Saved entries:
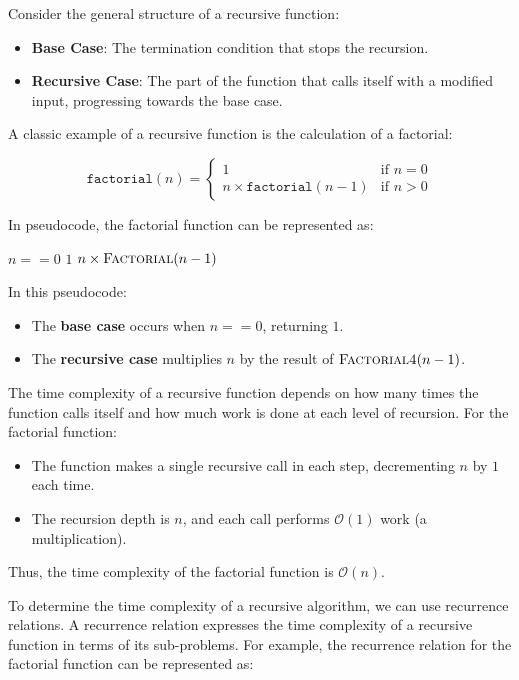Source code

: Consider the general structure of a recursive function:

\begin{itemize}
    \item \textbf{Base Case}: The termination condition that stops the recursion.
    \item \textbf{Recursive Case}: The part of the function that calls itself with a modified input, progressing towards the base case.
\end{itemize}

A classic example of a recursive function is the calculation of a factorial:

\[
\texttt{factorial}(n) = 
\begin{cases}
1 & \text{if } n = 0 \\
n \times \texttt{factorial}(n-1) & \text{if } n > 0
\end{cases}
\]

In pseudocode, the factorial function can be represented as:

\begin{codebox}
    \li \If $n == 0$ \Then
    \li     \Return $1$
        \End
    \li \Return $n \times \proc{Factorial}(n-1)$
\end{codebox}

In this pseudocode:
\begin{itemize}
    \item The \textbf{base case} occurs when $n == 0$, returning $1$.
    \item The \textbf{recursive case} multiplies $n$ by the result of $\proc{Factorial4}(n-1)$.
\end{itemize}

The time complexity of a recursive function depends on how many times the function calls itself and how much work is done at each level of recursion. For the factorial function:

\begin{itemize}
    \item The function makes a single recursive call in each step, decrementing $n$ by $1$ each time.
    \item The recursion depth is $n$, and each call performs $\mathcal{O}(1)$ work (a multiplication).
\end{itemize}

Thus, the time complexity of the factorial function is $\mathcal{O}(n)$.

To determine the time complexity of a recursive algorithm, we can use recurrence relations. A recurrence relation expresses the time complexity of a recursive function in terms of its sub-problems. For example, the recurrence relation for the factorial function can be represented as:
---
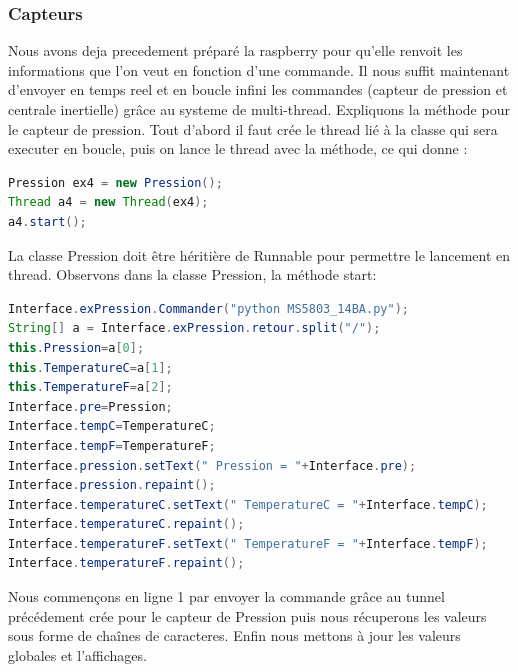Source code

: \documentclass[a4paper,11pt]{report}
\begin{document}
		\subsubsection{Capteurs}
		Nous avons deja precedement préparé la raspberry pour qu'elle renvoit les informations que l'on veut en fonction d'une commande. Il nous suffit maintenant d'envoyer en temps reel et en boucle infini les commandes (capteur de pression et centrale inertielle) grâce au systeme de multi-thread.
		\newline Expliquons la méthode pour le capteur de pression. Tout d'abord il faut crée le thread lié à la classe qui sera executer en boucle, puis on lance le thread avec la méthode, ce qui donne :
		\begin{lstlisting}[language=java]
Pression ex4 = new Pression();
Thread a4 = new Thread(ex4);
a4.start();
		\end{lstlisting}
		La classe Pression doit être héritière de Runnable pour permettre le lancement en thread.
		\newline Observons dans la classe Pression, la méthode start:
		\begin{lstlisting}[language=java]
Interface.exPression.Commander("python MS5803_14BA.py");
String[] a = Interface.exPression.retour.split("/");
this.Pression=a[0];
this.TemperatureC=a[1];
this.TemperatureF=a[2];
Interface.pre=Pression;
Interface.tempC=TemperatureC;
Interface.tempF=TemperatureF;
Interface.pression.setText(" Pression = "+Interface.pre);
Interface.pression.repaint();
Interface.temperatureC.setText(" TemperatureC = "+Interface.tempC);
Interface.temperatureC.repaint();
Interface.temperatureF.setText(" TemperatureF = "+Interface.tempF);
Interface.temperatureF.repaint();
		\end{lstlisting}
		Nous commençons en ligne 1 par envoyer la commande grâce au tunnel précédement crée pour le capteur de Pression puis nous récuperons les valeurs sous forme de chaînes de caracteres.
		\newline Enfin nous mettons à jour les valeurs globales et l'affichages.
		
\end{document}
---
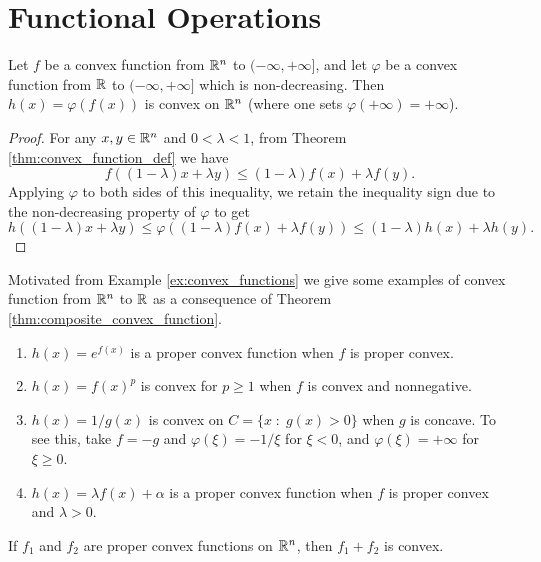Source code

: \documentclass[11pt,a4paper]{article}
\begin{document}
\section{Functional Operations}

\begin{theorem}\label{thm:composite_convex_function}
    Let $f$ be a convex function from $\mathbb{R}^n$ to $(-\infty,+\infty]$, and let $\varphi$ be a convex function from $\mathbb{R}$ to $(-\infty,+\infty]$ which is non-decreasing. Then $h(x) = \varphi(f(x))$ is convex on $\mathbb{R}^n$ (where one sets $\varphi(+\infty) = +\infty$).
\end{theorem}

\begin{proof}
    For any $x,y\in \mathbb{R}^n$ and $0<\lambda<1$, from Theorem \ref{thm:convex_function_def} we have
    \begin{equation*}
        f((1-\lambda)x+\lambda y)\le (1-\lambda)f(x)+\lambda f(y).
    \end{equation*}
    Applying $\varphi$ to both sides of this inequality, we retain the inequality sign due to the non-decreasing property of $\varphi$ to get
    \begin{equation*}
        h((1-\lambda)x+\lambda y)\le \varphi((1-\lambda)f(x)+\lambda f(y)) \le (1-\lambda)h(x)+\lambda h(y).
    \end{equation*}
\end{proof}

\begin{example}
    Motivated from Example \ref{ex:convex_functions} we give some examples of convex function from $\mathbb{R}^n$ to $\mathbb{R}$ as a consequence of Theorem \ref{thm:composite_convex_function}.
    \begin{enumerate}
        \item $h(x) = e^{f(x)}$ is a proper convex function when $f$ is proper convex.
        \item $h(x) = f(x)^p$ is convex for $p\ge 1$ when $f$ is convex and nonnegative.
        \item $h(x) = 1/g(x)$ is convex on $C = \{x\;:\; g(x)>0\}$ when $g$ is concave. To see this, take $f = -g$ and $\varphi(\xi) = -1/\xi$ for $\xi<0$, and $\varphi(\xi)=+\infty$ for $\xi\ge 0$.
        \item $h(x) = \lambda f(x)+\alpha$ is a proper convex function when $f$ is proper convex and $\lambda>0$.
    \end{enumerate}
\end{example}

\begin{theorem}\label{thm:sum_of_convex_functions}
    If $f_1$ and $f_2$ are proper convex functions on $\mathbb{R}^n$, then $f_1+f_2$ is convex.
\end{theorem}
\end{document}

Brief
In the entries above, find the line holding "Nous avons deja" and the line holding "Thread a4 = new Thread(ex4);", then retype exactly those two lines and every line between them, and nothing else.

Written solution
		Nous avons deja precedement préparé la raspberry pour qu'elle renvoit les informations que l'on veut en fonction d'une commande. Il nous suffit maintenant d'envoyer en temps reel et en boucle infini les commandes (capteur de pression et centrale inertielle) grâce au systeme de multi-thread.
		\newline Expliquons la méthode pour le capteur de pression. Tout d'abord il faut crée le thread lié à la classe qui sera executer en boucle, puis on lance le thread avec la méthode, ce qui donne :
		\begin{lstlisting}[language=java]
Pression ex4 = new Pression();
Thread a4 = new Thread(ex4);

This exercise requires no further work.